Stress-Busting Presentation Tips

By Heather Baldwin

If you’re in the sales business today, chances are you’re overworked, overscheduled and overstressed. Add to that the stress of the busy holiday season and a major presentation or two, and it’s no wonder people are generally short on temper and long on frustration during the month of December. The bad news is that stress can sneak into your voice and mannerisms during presentations, potentially conveying a lack of confidence and knowledge. The good news is you can do something about it. Victoria Chorbajian, president of Chorbajian Speaking Enterprises in Paramus, NJ, and a public speaking coach and media trainer, offers seven techniques for presenters to become more calm and thus more effective in their presentations:

1. Get all the logistics as far in advance as possible. Find out when and where you’ll be speaking, who your audience will be, what they expect to take away from the presentation, whether someone will be introducing you, the room layout and brightness, etc. That way, you’ll feel comfortable with the setting and present information the audience wants to hear, which in turn will make you appear more confident and prepared.

2. Prepare early! Waiting until the last minute to put together a presentation adds stress and most likely will result in a less effective presentation than if you had prepared well in advance.

3. Make appointments to rehearse. “Allocate time in your business calendar on a weekly basis,” says Chorbajian. “By doing so, you will find that you will not feel overwhelmed at all when the speaking day arrives.”

4. Remind yourself repeatedly that the audience is on your side. They want to like you and want to hear how you can help them solve their problems.

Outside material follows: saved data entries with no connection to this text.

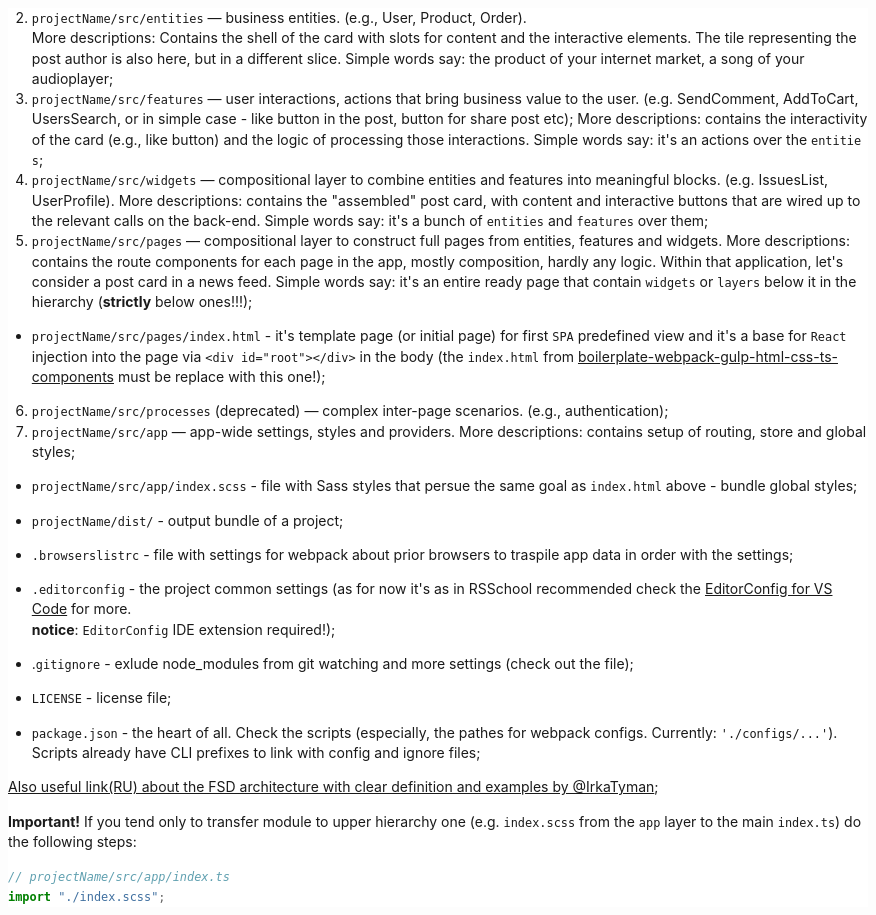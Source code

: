   2. `projectName/src/entities` — business entities. (e.g., User, Product, Order).  
     More descriptions: Contains the shell of the card with slots for content and the interactive elements. The tile representing the post author is also here, but in a different slice. Simple words say: the product of your internet market, a song of your audioplayer;
  3. `projectName/src/features` — user interactions, actions that bring business value to the user. (e.g. SendComment, AddToCart, UsersSearch, or in simple case - like button in the post, button for share post etc);
     More descriptions: contains the interactivity of the card (e.g., like button) and the logic of processing those interactions. Simple words say: it's an actions over the `entities`;
  4. `projectName/src/widgets` — compositional layer to combine entities and features into meaningful blocks. (e.g. IssuesList, UserProfile).
     More descriptions: contains the "assembled" post card, with content and interactive buttons that are wired up to the relevant calls on the back-end. Simple words say: it's a bunch of `entities` and `features` over them;
  5. `projectName/src/pages` — compositional layer to construct full pages from entities, features and widgets.
     More descriptions: contains the route components for each page in the app, mostly composition, hardly any logic.
     Within that application, let's consider a post card in a news feed. Simple words say: it's an entire ready page that contain `widgets` or `layers` below it in the hierarchy (**strictly** below ones!!!);

  - `projectName/src/pages/index.html` - it's template page (or initial page) for first `SPA` predefined view and it's a base for `React` injection into the page via `<div id="root"></div>` in the body (the `index.html` from [boilerplate-webpack-gulp-html-css-ts-components](https://github.com/Dmitriy-Frostoff/boilerplate-webpack-gulp-html-scss-ts-components) must be replace with this one!);

  6. `projectName/src/processes` (deprecated) — complex inter-page scenarios. (e.g., authentication);
  7. `projectName/src/app` — app-wide settings, styles and providers.
     More descriptions: contains setup of routing, store and global styles;

  - `projectName/src/app/index.scss` - file with Sass styles that persue the same goal as `index.html` above - bundle global styles;

- `projectName/dist/` - output bundle of a project;
- `.browserslistrc` - file with settings for webpack about prior browsers to traspile app data in order with the settings;
- `.editorconfig` - the project common settings (as for now it's as in RSSchool recommended check the [EditorConfig for VS Code](https://marketplace.visualstudio.com/items?itemName=EditorConfig.EditorConfig) for more.  
  **notice**: `EditorConfig` IDE extension required!);
- .`gitignore` - exlude node_modules from git watching and more settings (check out the file);
- `LICENSE` - license file;
- `package.json` - the heart of all.
  Check the scripts (especially, the pathes for webpack configs. Currently: `'./configs/...'`). Scripts already have CLI prefixes to link with config and ignore files;

[Also useful link(RU) about the FSD architecture with clear definition and examples by @IrkaTyman](https://habr.com/ru/articles/795823/);

**Important!** If you tend only to transfer module to upper hierarchy one (e.g. `index.scss` from the `app` layer to the main `index.ts`) do the following steps:

```ts
// projectName/src/app/index.ts
import "./index.scss";
```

5. Shortly before your presentation, take three or four very deep, slow breaths in through your nose and out through your mouth.

6. If you still find yourself overwhelmed with stress, call someone who makes you laugh. “One of the best cures for stress is laughing,” says Chorbajian.

7. In the days leading up to your presentation, surround yourself with positive people. Avoid those who keep asking if you’re nervous about the presentation. “Negative comments and energy do affect how we perform in front of an audience,” Chorbajian says. So seek out people who tell you you’ll do great, and chances are you will.